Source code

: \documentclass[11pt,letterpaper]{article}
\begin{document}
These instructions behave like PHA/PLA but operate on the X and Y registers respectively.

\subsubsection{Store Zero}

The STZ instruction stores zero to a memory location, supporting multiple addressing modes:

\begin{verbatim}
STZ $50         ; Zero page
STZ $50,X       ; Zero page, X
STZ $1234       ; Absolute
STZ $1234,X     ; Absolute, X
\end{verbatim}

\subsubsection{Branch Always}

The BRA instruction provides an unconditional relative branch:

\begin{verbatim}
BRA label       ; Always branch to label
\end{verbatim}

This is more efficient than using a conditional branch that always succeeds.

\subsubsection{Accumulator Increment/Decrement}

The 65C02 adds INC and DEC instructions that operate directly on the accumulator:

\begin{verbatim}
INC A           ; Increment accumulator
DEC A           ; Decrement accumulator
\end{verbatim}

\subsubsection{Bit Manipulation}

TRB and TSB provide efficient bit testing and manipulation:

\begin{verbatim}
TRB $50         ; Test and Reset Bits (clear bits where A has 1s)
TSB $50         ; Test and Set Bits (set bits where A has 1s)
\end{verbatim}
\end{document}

┄┄┄┄┄┄┄┄┄┄

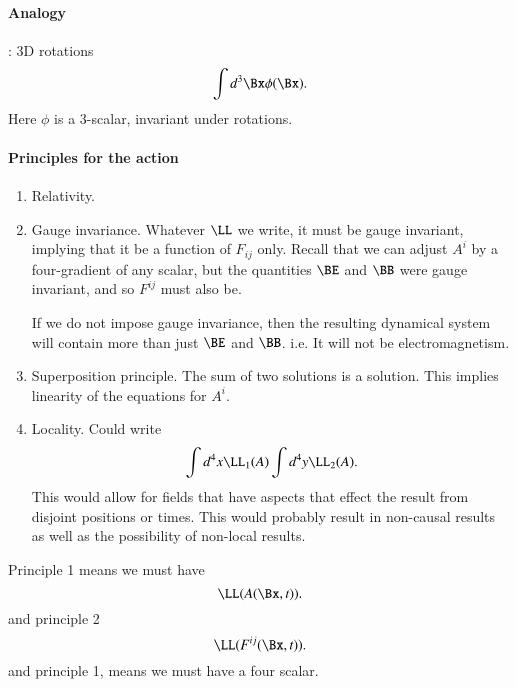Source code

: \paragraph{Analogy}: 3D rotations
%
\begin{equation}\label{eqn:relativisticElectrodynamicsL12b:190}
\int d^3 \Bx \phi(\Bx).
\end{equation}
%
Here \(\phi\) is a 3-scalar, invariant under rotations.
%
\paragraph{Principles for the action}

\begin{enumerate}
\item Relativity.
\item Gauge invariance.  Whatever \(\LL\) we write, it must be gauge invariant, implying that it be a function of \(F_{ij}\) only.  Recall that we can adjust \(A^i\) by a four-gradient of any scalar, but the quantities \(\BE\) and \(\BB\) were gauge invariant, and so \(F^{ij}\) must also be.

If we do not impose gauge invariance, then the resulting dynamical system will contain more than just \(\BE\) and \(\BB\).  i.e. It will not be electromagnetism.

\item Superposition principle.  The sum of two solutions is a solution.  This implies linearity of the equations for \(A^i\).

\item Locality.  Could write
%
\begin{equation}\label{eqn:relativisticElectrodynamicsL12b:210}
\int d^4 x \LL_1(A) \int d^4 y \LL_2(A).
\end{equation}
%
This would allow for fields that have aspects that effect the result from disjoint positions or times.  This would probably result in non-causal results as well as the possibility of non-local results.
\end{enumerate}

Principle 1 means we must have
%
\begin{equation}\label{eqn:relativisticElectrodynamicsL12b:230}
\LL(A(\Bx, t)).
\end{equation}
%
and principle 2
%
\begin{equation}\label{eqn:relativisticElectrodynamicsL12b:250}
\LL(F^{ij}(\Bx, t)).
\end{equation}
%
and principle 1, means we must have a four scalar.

┄┄┄┄┄┄┄┄┄┄

**Instructions for the task:** Retype the portion of the data above that starts on the line with "Principle 1 means we must have" and finishes on the line with "and principle 1, means", including both of those lines.

**Reply:**
Principle 1 means we must have
%
\begin{equation}\label{eqn:relativisticElectrodynamicsL12b:230}
\LL(A(\Bx, t)).
\end{equation}
%
and principle 2
%
\begin{equation}\label{eqn:relativisticElectrodynamicsL12b:250}
\LL(F^{ij}(\Bx, t)).
\end{equation}
%
and principle 1, means we must have a four scalar.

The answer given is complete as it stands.